_YOUR INSTRUCTIONS_
Reproduce only the lines of the material below that start at the line containing "## What is our project?" and stop at the line containing "Read this comic". Keep both end lines.
• • • • • • •
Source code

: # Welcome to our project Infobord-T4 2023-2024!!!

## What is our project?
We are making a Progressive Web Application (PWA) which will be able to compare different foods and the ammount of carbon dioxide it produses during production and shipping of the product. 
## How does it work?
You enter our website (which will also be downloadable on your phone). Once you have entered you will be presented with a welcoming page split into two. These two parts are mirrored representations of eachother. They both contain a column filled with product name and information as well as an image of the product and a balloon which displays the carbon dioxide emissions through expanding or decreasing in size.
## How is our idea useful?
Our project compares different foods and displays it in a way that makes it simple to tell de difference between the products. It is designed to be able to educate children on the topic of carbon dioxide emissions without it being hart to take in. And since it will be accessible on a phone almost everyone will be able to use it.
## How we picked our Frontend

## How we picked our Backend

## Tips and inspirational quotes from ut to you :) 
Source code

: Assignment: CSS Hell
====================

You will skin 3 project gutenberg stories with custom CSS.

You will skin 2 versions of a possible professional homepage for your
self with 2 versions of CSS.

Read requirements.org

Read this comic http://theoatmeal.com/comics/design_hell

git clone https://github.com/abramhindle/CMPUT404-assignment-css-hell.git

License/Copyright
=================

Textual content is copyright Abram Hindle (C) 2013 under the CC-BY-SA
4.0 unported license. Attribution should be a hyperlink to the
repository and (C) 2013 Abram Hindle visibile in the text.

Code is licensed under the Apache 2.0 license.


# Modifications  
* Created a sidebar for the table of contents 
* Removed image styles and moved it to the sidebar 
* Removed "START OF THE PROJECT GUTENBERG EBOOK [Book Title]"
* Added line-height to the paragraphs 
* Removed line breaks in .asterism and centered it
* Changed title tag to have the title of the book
• • • • • • •
_ANSWER AREA_
## What is our project?
We are making a Progressive Web Application (PWA) which will be able to compare different foods and the ammount of carbon dioxide it produses during production and shipping of the product. 
## How does it work?
You enter our website (which will also be downloadable on your phone). Once you have entered you will be presented with a welcoming page split into two. These two parts are mirrored representations of eachother. They both contain a column filled with product name and information as well as an image of the product and a balloon which displays the carbon dioxide emissions through expanding or decreasing in size.
## How is our idea useful?
Our project compares different foods and displays it in a way that makes it simple to tell de difference between the products. It is designed to be able to educate children on the topic of carbon dioxide emissions without it being hart to take in. And since it will be accessible on a phone almost everyone will be able to use it.
## How we picked our Frontend

## How we picked our Backend

## Tips and inspirational quotes from ut to you :) 
Source code

: Assignment: CSS Hell
====================

You will skin 3 project gutenberg stories with custom CSS.

You will skin 2 versions of a possible professional homepage for your
self with 2 versions of CSS.

Read requirements.org

Read this comic http://theoatmeal.com/comics/design_hell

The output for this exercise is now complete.